» PROVIDED ENTRIES:
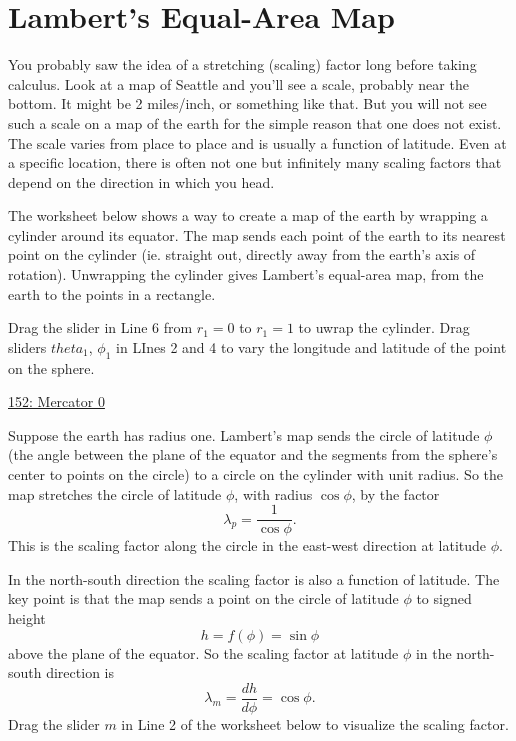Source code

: \documentclass{ximera}
\begin{document}
\section{Lambert's Equal-Area Map}


You probably saw the idea of a stretching (scaling) factor long before taking calculus. Look at a map of Seattle and you'll see a scale, probably near the bottom. It might be 2 miles/inch, or something like that. But you will not see such a scale on a map of the earth for the simple reason that one does not exist. The scale varies from place to place and is usually a function of latitude. Even at a specific location, there is often not one but infinitely many scaling factors that depend on the direction in which you head. 

The worksheet below shows a way to create a map of the earth by wrapping a cylinder around its equator. The map sends each point of the earth to its nearest point on the cylinder (ie. straight out, directly away from the earth's axis of rotation). Unwrapping the cylinder gives Lambert's equal-area map, from the earth to the points in a rectangle.

\begin{exploration}  \label{EXPDkjkeFERerRd8}
Drag the slider in Line 6  from $r_1=0$ to $r_1=1$ to uwrap the cylinder. Drag sliders $theta_1$, $\phi_1$ in LInes 2 and 4 to vary the longitude and latitude of the point on the sphere.
\begin{onlineOnly}
    \begin{center}
\end{center}
\end{onlineOnly}

\href{https://www.desmos.com/3d/ehyvvttdeo}{152: Mercator 0}

\end{exploration}

Suppose the earth has radius one. Lambert's map sends the circle of latitude $\phi$ (the angle between the plane of the equator and the segments from the sphere's center to points on the circle) to a circle on the cylinder with unit radius. So the map stretches the circle of latitude $\phi$, with radius $\cos\phi$, by the factor
\[
 \lambda_p = \frac{1}{\cos\phi}.
\]
This is the scaling factor along the circle in the east-west direction at latitude $\phi$.

In the north-south direction the scaling factor is also a function of latitude. The key point is that the map sends a point on the circle of latitude $\phi$ to signed height
\[
    h = f(\phi) = \sin\phi 
\]
above the plane of the equator. So the scaling factor at latitude $\phi$ in the north-south direction is
\[
 \lambda_m = \frac{dh}{d\phi} = \cos \phi.
 \]
Drag the slider $m$ in Line 2 of the worksheet below to visualize the scaling factor.
\end{document}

» PROMPT: Tell how many lines in the entries contain the string "exploration", and give nothing beyond the number.

» WRITTEN ANSWER: 2